モンキーターン 1 (少年サンデーコミックススペシャル)

モンキーターン 1 (少年サンデーコミックススペシャル)


「はいあがって来なければ終わってしまう。
あきらめるのは、ケガと闘って闘って闘い抜いてからにして。」

感想


 本作は、主人公の波多野健二が、高校の担任に競艇選手になることを勧められ、担任に競艇場に連れて行ってもらった経験から、競艇選手の養成所に入り、そこを出てプロとして活躍する姿を描いたものです。本作を読んで、競艇について、一通り分かるようになれました。


 私は競艇について、その存在を知っているけれど、それがどのようなものかはいまいち分かっていませんでした。しかし、本作を読み進めていくと、競艇ってこんなスポーツなんだ、というのが徐々に理解できました。スピードが80kmも出るところ、80kmを出しながら6艇で高速旋回をするところ、競技開始よりも助走を早く始めるという変わったスタート方式(フライングスタート法)を採用しているところ、などなど競艇の基本的なところが丁寧に描かれていました。その基礎の部分を、競艇選手の養成学校を通じて描いていたため、すんなりと競艇の世界の中へ入っていけました。競艇について、作中で印象的だったのは、ケガや命の危険と常に隣り合わせにもかかわらず、選手たちは一着を目指してギリギリのところまで張り込んでいるところがとても印象的でした。競艇へのイメージが変わりました。とてもストイックなものだと思いました。


 また、レース以外での選手の生活は素人からすると最も分からなかったところですが、この部分も丁寧に描かれていました。選手はただボートに乗って走るだけではないこともきっちりと描かれていました。レース期間中は、ピット裏でエンジンやプロペラの整備などに忙しく動き回っているところ、夜は宿舎に泊まり外部から隔離されるところなどが分かりました。また、レース期間以外でも、プロペラの作成に励んでいることも分かりました。

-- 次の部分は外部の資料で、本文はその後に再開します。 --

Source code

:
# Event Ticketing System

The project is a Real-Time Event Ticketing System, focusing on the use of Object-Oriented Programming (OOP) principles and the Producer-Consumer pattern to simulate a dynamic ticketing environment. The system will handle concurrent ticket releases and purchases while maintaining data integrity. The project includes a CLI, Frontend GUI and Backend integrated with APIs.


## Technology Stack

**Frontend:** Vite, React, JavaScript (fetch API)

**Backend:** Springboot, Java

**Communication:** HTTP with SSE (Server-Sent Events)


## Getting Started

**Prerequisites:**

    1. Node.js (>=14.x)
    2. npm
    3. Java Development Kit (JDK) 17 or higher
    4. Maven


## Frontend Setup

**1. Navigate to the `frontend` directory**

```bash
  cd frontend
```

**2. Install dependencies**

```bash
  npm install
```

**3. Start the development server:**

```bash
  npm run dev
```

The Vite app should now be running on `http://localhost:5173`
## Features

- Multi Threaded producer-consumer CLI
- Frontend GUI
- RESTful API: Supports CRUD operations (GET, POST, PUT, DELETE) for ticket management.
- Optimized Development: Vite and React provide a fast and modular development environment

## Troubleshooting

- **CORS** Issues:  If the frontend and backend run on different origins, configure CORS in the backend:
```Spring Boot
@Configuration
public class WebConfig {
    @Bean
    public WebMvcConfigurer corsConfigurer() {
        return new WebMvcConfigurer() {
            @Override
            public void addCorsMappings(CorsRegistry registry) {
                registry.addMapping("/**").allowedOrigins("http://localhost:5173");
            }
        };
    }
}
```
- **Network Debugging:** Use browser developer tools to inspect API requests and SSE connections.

 別の点になりますが、競艇のような個人スポーツにおいてプロはどうあるべきかについても描かれていました。主人公の波多野がなぜ成功していくかを、本巣研修所の教官、同期の純や三船ら、師匠の古池さん、先輩の洞口父や榎木ら、そして洞口息子と青島たちが語っていきます。その中で自分が印象的だったのは、「艇王」榎木が波多野の人懐っこさと物怖じしなさを語っていたところです。波多野が榎木に対して初めて会話を交わす時に、優出できたらプロペラを見せてくれませんか、と言ったことについて、榎木は印象深く語っていました。榎木は、自分が競艇界の大先輩に対して、初めてで言葉をきちんと交わし、その上、ペラを見せてください、と言えただろうか、いやできなかったとだろうと顧みます。このような波多野の物怖じしなさとともに、彼の図々しさを感じさせない人懐っこさにも着目します。一匹狼だった古池と和久井を手を組ませたのも波多野だったと。このエピソードは、新しいものへの順応性と、周りを呼び込む人間性とを表しているようで、自分はよく覚えています。新しいものに早く慣れること、そして個人競技でも人間関係を築き、そこで助け合うことの重要さが伝わってきました。


 以上のように、本作は、競艇を分かりやすく伝えたところ、そして競艇を通じてプロのあり方を伝えたところに特徴と、面白さがあると思いました。